What the task asks
The result should be every line that contains the word "will", taken from the material.
***** Available records *****
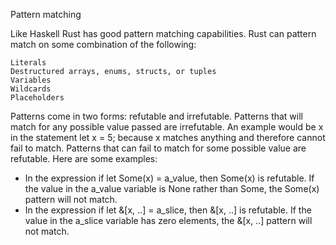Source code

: Pattern matching

Like Haskell Rust has good pattern matching capabilities. Rust can pattern match on some combination of the following:

    Literals
    Destructured arrays, enums, structs, or tuples
    Variables
    Wildcards
    Placeholders

Patterns come in two forms: refutable and irrefutable. Patterns that will match for any possible value passed are irrefutable. An example would be x in the statement let x = 5; because x matches anything and therefore cannot fail to match. Patterns that can fail to match for some possible value are refutable. Here are some examples:

 - In the expression if let Some(x) = a_value, then Some(x) is refutable. If the value in the a_value variable is None rather than Some, the Some(x) pattern will not match.
 - In the expression if let &[x, ..] = a_slice, then &[x, ..] is refutable. If the value in the a_slice variable has zero elements, the &[x, ..] pattern will not match.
*****
Output of the exercise
Patterns come in two forms: refutable and irrefutable. Patterns that will match for any possible value passed are irrefutable. An example would be x in the statement let x = 5; because x matches anything and therefore cannot fail to match. Patterns that can fail to match for some possible value are refutable. Here are some examples:
 - In the expression if let Some(x) = a_value, then Some(x) is refutable. If the value in the a_value variable is None rather than Some, the Some(x) pattern will not match.
 - In the expression if let &[x, ..] = a_slice, then &[x, ..] is refutable. If the value in the a_slice variable has zero elements, the &[x, ..] pattern will not match.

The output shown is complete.